In theory, everything should be fine, a zero written to a location should always stay a zero, etc. However, what happens to overwritten files is unclear to me in the context of parity. A normal HDD overwrites in place, but an SSD writes to a new physical location, and marks the original physical location as garbage to be overwritten later in a full page operation. Where does the "extra" space get allocated to and from? Does the number of writeable locations change? In an unaware OS situation, it's recommended to leave a percentage of the SSD unallocated, so background garbage collection can work. Unraid uses the whole presented size.
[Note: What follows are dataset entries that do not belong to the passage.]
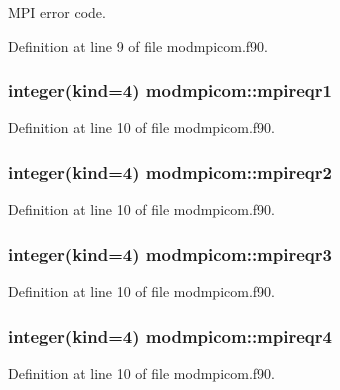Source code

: M\-P\-I error code. 



Definition at line 9 of file modmpicom.\-f90.

\hypertarget{classmodmpicom_ac22bfba3e611102e10fdfd1de038f25f}{
\subsubsection[{mpireqr1}]{\setlength{\rightskip}{0pt plus 5cm}integer(kind=4) modmpicom\-::mpireqr1}}\label{classmodmpicom_ac22bfba3e611102e10fdfd1de038f25f}


Definition at line 10 of file modmpicom.\-f90.

\hypertarget{classmodmpicom_a825f1ba2f76e8ca1c71b11f4e7b29815}{
\subsubsection[{mpireqr2}]{\setlength{\rightskip}{0pt plus 5cm}integer(kind=4) modmpicom\-::mpireqr2}}\label{classmodmpicom_a825f1ba2f76e8ca1c71b11f4e7b29815}


Definition at line 10 of file modmpicom.\-f90.

\hypertarget{classmodmpicom_a3d9bf986389786c043540894df1ad003}{
\subsubsection[{mpireqr3}]{\setlength{\rightskip}{0pt plus 5cm}integer(kind=4) modmpicom\-::mpireqr3}}\label{classmodmpicom_a3d9bf986389786c043540894df1ad003}


Definition at line 10 of file modmpicom.\-f90.

\hypertarget{classmodmpicom_a7a50a2ea228f57406a2f246a57016fa9}{
\subsubsection[{mpireqr4}]{\setlength{\rightskip}{0pt plus 5cm}integer(kind=4) modmpicom\-::mpireqr4}}\label{classmodmpicom_a7a50a2ea228f57406a2f246a57016fa9}


Definition at line 10 of file modmpicom.\-f90.

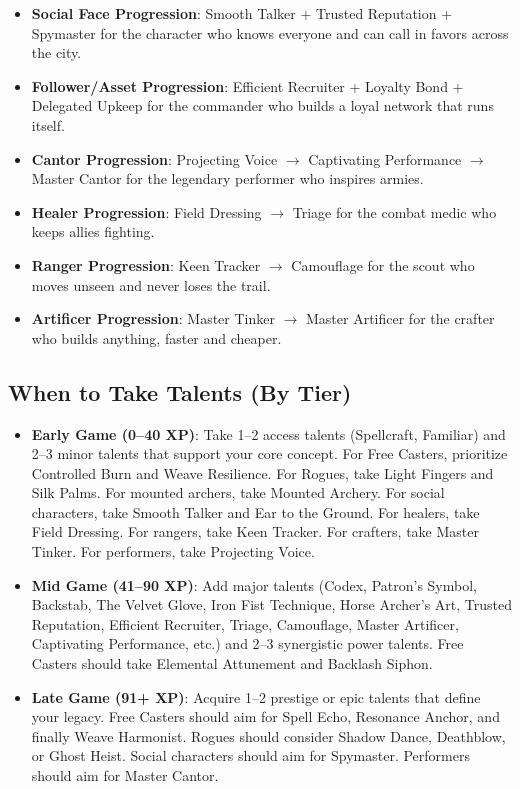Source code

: {\begin{itemize}
  \item \textbf{Social Face Progression}: Smooth Talker + Trusted Reputation + Spymaster for the character who knows everyone and can call in favors across the city.
  \item \textbf{Follower/Asset Progression}: Efficient Recruiter + Loyalty Bond + Delegated Upkeep for the commander who builds a loyal network that runs itself.
  \item \textbf{Cantor Progression}: Projecting Voice $\rightarrow$ Captivating Performance $\rightarrow$ Master Cantor for the legendary performer who inspires armies.
  \item \textbf{Healer Progression}: Field Dressing $\rightarrow$ Triage for the combat medic who keeps allies fighting.
  \item \textbf{Ranger Progression}: Keen Tracker $\rightarrow$ Camouflage for the scout who moves unseen and never loses the trail.
  \item \textbf{Artificer Progression}: Master Tinker $\rightarrow$ Master Artificer for the crafter who builds anything, faster and cheaper.
\end{itemize}

\subsection*{When to Take Talents (By Tier)}
\label{sec:when-to-take-talents}
\begin{itemize}
  \item \textbf{Early Game (0--40 XP)}: Take 1--2 access talents (Spellcraft, Familiar) and 2--3 minor talents that support your core concept. For Free Casters, prioritize Controlled Burn and Weave Resilience. For Rogues, take Light Fingers and Silk Palms. For mounted archers, take Mounted Archery. For social characters, take Smooth Talker and Ear to the Ground. For healers, take Field Dressing. For rangers, take Keen Tracker. For crafters, take Master Tinker. For performers, take Projecting Voice.
  \item \textbf{Mid Game (41--90 XP)}: Add major talents (Codex, Patron's Symbol, Backstab, The Velvet Glove, Iron Fist Technique, Horse Archer's Art, Trusted Reputation, Efficient Recruiter, Triage, Camouflage, Master Artificer, Captivating Performance, etc.) and 2--3 synergistic power talents. Free Casters should take Elemental Attunement and Backlash Siphon.
  \item \textbf{Late Game (91+ XP)}: Acquire 1--2 prestige or epic talents that define your legacy. Free Casters should aim for Spell Echo, Resonance Anchor, and finally Weave Harmonist. Rogues should consider Shadow Dance, Deathblow, or Ghost Heist. Social characters should aim for Spymaster. Performers should aim for Master Cantor.
\end{itemize}

}
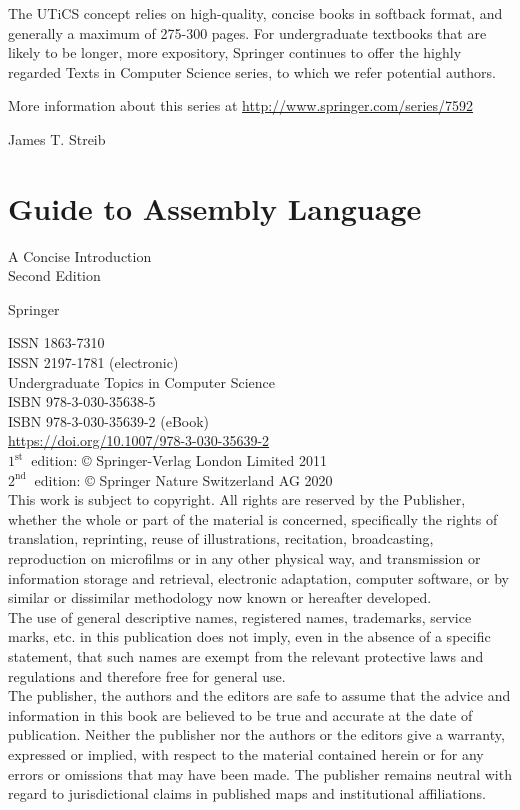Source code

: \documentclass[10pt]{book}
\begin{document}
The UTiCS concept relies on high-quality, concise books in softback format, and generally a maximum of 275-300 pages. For undergraduate textbooks that are likely to be longer, more expository, Springer continues to offer the highly regarded Texts in Computer Science series, to which we refer potential authors.

More information about this series at \href{http://www.springer.com/series/7592}{http://www.springer.com/series/7592}


James T. Streib

\section{Guide to Assembly Language }
A Concise Introduction\\
Second Edition

Springer

ISSN 1863-7310\\
ISSN 2197-1781 (electronic)\\
Undergraduate Topics in Computer Science\\
ISBN 978-3-030-35638-5\\
ISBN 978-3-030-35639-2 (eBook)\\
\href{https://doi.org/10.1007/978-3-030-35639-2}{https://doi.org/10.1007/978-3-030-35639-2}\\
$1^{\text {st }}$ edition: © Springer-Verlag London Limited 2011\\
$2^{\text {nd }}$ edition: © Springer Nature Switzerland AG 2020\\
This work is subject to copyright. All rights are reserved by the Publisher, whether the whole or part of the material is concerned, specifically the rights of translation, reprinting, reuse of illustrations, recitation, broadcasting, reproduction on microfilms or in any other physical way, and transmission or information storage and retrieval, electronic adaptation, computer software, or by similar or dissimilar methodology now known or hereafter developed.\\
The use of general descriptive names, registered names, trademarks, service marks, etc. in this publication does not imply, even in the absence of a specific statement, that such names are exempt from the relevant protective laws and regulations and therefore free for general use.\\
The publisher, the authors and the editors are safe to assume that the advice and information in this book are believed to be true and accurate at the date of publication. Neither the publisher nor the authors or the editors give a warranty, expressed or implied, with respect to the material contained herein or for any errors or omissions that may have been made. The publisher remains neutral with regard to jurisdictional claims in published maps and institutional affiliations.
\end{document}
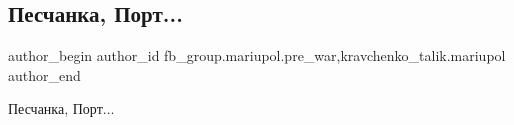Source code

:  
 
 
 
 

\subsection{Песчанка, Порт...}
\label{sec:16_02_2023.fb.fb_group.mariupol.pre_war.3.peschanka__port_}
 
\ifcmt
 author_begin
   author_id fb_group.mariupol.pre_war,kravchenko_talik.mariupol
 author_end
\fi

Песчанка, Порт...
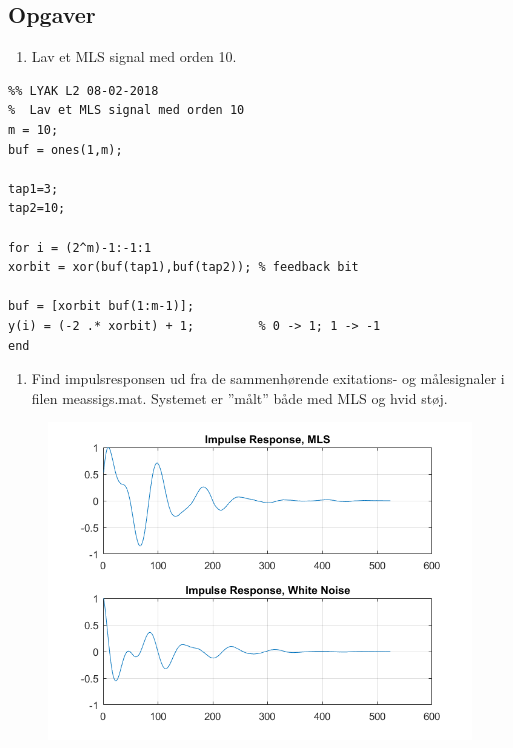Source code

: \newpage\subsection{Opgaver}

\begin{enumerate}
	\item Lav et MLS signal med orden 10.
\end{enumerate}


\begin{lstlisting}
%% LYAK L2 08-02-2018
%  Lav et MLS signal med orden 10
m = 10;
buf = ones(1,m);  

tap1=3;
tap2=10;

for i = (2^m)-1:-1:1
xorbit = xor(buf(tap1),buf(tap2)); % feedback bit

buf = [xorbit buf(1:m-1)];
y(i) = (-2 .* xorbit) + 1;         % 0 -> 1; 1 -> -1
end
\end{lstlisting}

\begin{enumerate}[resume]
	\item Find impulsresponsen ud fra de sammenhørende exitations- og målesignaler i filen meassigs.mat. Systemet er ”målt” både med MLS og hvid støj. 
\end{enumerate}

\begin{figure} [H]
	\centering
	\includegraphics[width=\linewidth]{graphics/46.png}
	\label{fig:46}
\end{figure}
Does the SSD refuse the write if it has no more clean pages?

 

Like I said, I am unclear, and have no idea what I'm talking about, just processing what I have read elsewhere.

K. Researched a bit more and the problem would be due to the wear levelling combined with trim basically means that any given sector that has been trimmed may not contain the same data that it did prior to the trim (since the wear levelling means that the next time sector 123 is written to may not be the same sector that was written to earlier and hence may not contain the same data after a trim operation since trim doesn't actually zero a sector merely just marks it as not in use)

 

As far as unraid, btrfs and xfs both support trim automatically but unraids md driver may interfere with it. 

 

So I'm going to concede the point and agree that ssds would intermittently give parity errors.

That should never be the case.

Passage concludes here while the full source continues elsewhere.